第18話 女騎士フィオナ、寝不足の理由。

「あ、はーい」


 そんなフィオナに、アリスベルは近くにあった服をシュババっと早着して対応する。

 ものすごい手際の良さだった。


 そして俺は諸般の事情でパンツをはくにはけない特殊な状態下にあったので、とりあえずシーツを羽織って身体とパオーンを隠した。 

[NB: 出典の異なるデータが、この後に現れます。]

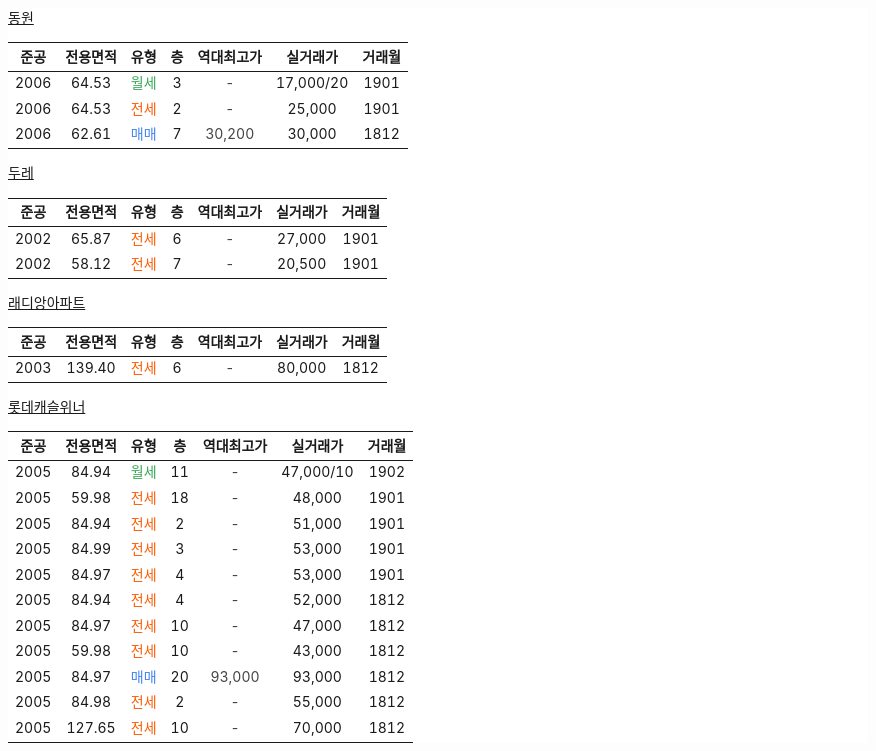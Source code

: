 [동원](https://search.naver.com/search.naver?query=%EC%84%9C%EC%9A%B8%ED%8A%B9%EB%B3%84%EC%8B%9C+%EC%96%91%EC%B2%9C%EA%B5%AC+%EB%AA%A9%EB%8F%99+%EB%8F%99%EC%9B%90)

|준공|전용면적|유형|층|역대최고가|실거래가|거래월|
|:---:|:---:|:---:|:---:|:---:|:---:|:---:|
|2006|64.53|<span style="color:#34a853">월세</span>|3|<span style="color:#444444">-</span>|17,000/20|1901|
|2006|64.53|<span style="color:#ff5a00">전세</span>|2|<span style="color:#444444">-</span>|25,000|1901|
|2006|62.61|<span style="color:#4285f3">매매</span>|7|<span style="color:#444444">30,200</span>|30,000|1812|

[두레](https://search.naver.com/search.naver?query=%EC%84%9C%EC%9A%B8%ED%8A%B9%EB%B3%84%EC%8B%9C+%EC%96%91%EC%B2%9C%EA%B5%AC+%EB%AA%A9%EB%8F%99+%EB%91%90%EB%A0%88)

|준공|전용면적|유형|층|역대최고가|실거래가|거래월|
|:---:|:---:|:---:|:---:|:---:|:---:|:---:|
|2002|65.87|<span style="color:#ff5a00">전세</span>|6|<span style="color:#444444">-</span>|27,000|1901|
|2002|58.12|<span style="color:#ff5a00">전세</span>|7|<span style="color:#444444">-</span>|20,500|1901|

[래디앙아파트](https://search.naver.com/search.naver?query=%EC%84%9C%EC%9A%B8%ED%8A%B9%EB%B3%84%EC%8B%9C+%EC%96%91%EC%B2%9C%EA%B5%AC+%EB%AA%A9%EB%8F%99+%EB%9E%98%EB%94%94%EC%95%99%EC%95%84%ED%8C%8C%ED%8A%B8)

|준공|전용면적|유형|층|역대최고가|실거래가|거래월|
|:---:|:---:|:---:|:---:|:---:|:---:|:---:|
|2003|139.40|<span style="color:#ff5a00">전세</span>|6|<span style="color:#444444">-</span>|80,000|1812|

[롯데캐슬위너](https://search.naver.com/search.naver?query=%EC%84%9C%EC%9A%B8%ED%8A%B9%EB%B3%84%EC%8B%9C+%EC%96%91%EC%B2%9C%EA%B5%AC+%EB%AA%A9%EB%8F%99+%EB%A1%AF%EB%8D%B0%EC%BA%90%EC%8A%AC%EC%9C%84%EB%84%88)

|준공|전용면적|유형|층|역대최고가|실거래가|거래월|
|:---:|:---:|:---:|:---:|:---:|:---:|:---:|
|2005|84.94|<span style="color:#34a853">월세</span>|11|<span style="color:#444444">-</span>|47,000/10|1902|
|2005|59.98|<span style="color:#ff5a00">전세</span>|18|<span style="color:#444444">-</span>|48,000|1901|
|2005|84.94|<span style="color:#ff5a00">전세</span>|2|<span style="color:#444444">-</span>|51,000|1901|
|2005|84.99|<span style="color:#ff5a00">전세</span>|3|<span style="color:#444444">-</span>|53,000|1901|
|2005|84.97|<span style="color:#ff5a00">전세</span>|4|<span style="color:#444444">-</span>|53,000|1901|
|2005|84.94|<span style="color:#ff5a00">전세</span>|4|<span style="color:#444444">-</span>|52,000|1812|
|2005|84.97|<span style="color:#ff5a00">전세</span>|10|<span style="color:#444444">-</span>|47,000|1812|
|2005|59.98|<span style="color:#ff5a00">전세</span>|10|<span style="color:#444444">-</span>|43,000|1812|
|2005|84.97|<span style="color:#4285f3">매매</span>|20|<span style="color:#444444">93,000</span>|93,000|1812|
|2005|84.98|<span style="color:#ff5a00">전세</span>|2|<span style="color:#444444">-</span>|55,000|1812|
|2005|127.65|<span style="color:#ff5a00">전세</span>|10|<span style="color:#444444">-</span>|70,000|1812|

 寝不足気味なのか、朝だというのにフィオナはやや青白い顔をしている。


「なんだか寝不足みたいだな? よく寝れなかったのか? 体調は大丈夫か?」

 少し心配になった俺はフィオナに問いかけた。


「ええまぁ多少の睡眠不足はありますが、大勢に影響はありません」


「無理しなくてもグレートタイガーの討伐なら俺がちゃんとやっておくから、ここで待機してくれてても構わないんだぞ?」


「いいえ、本当に問題はありませんので。討伐専任騎士としての職務を全ういたします」


「ちゃんと寝るのも戦士の大切な仕事だからな? 睡眠不足だと最良なパフォーマンスが発揮できなくなるからな」


「ご忠告痛み入ります。誠にもって勇者さまのおっしゃる通りです」

 俺の言葉にフィオナは、申し訳なさそうに頭を下げた。


「忠告とかじゃなくて純粋にフィオナの身体を心配をしてるんだけどな。もしかしてAランク魔獣の討伐だから緊張してるのか? だったら少し力を抜いたほうがいいぞ。気を張り詰め過ぎると視野が狭くなって、気付くべきことに気付けなくなるからさ」


 だから俺は勇者として戦抜いた過去の経験から、フィオナにちょっとしたアドバイスを送ってあげたのだった。

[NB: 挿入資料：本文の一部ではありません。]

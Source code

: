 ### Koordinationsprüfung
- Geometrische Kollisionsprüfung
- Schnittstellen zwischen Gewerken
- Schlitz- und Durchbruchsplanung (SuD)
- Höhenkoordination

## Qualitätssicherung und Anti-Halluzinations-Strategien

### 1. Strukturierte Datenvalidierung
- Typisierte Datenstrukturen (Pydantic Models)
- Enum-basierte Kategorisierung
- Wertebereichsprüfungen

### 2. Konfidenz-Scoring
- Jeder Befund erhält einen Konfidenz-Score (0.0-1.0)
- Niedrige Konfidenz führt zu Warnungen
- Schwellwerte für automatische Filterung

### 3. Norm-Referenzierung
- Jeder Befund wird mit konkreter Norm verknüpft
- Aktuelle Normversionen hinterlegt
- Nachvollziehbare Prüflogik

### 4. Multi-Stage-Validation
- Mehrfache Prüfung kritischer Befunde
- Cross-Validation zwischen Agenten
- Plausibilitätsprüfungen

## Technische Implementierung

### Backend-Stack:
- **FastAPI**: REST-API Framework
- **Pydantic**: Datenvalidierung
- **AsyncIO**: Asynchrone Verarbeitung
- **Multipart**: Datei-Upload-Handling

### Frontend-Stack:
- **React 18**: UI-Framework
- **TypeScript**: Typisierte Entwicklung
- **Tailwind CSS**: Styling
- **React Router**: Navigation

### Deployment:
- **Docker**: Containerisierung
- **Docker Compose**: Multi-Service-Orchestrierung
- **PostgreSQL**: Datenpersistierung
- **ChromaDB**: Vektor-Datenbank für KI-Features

「うわっ!? おにーさんがまともなこと言ってる!? 今日は雨なのかな? 傘持ってきてないんだけど」

 そんな俺を見てアリスベルが心底驚いたように言った。


 ええっと、アリスベルの中での俺の評価っていったいどうなってるのかな……?


「ほんと気になることがあればなんでも相談に乗るからな。こう見えて、俺は勇者パーティを率いて魔王を倒した勇者なんだから。なんでも気兼ねなく聞いてくれ。あとそんなにかしこまる必要もないよ」


「いえ、どうぞお気遣いなく」


「遠慮はいらないってば」

「本当にたいしたことではございませんので」


「ってことはなにか理由があるんだよな。ほら、こうやって臨時パーティを組むのも何かの縁だし、言ってみなよ」

「……そこまでおっしゃるなら、では、こほん」


 俺の言葉をこれ以上断り続けるのも、それはそれで失礼に当たると思ったのか。

 フィオナは軽く咳ばらいをすると、意を決したように言った。


「実は夜遅くまで、いえ日付けが変わってもずっと隣の部屋から喘ぎ声が聞こえてきまして」


「……(汗)」


「しかも途中で、お尻を使うだのなんだのと言った想像を絶する言葉まで聞こえてきまして」


「……(滝汗)」


「勇者様とアリスベルさんはいったいどのようなハレンチな行為に及んでいるのかと、気になって気になって、喘ぎ声と相まって気が高ぶってしまってとても眠れませんでした」


「………………(激流汗)」


「大切な任務中だというのに、このような些細なことで心を乱して睡眠不足になってしまい、誠に申し訳ありませんでした」


 フィオナが大変申し訳なさそうに頭を下げ、


「「それはこちらこそ本当に申し訳ありませんでした!」」


 そんなフィオナにむかって、俺とアリスベルはそろってガバッと頭を下げたのだった。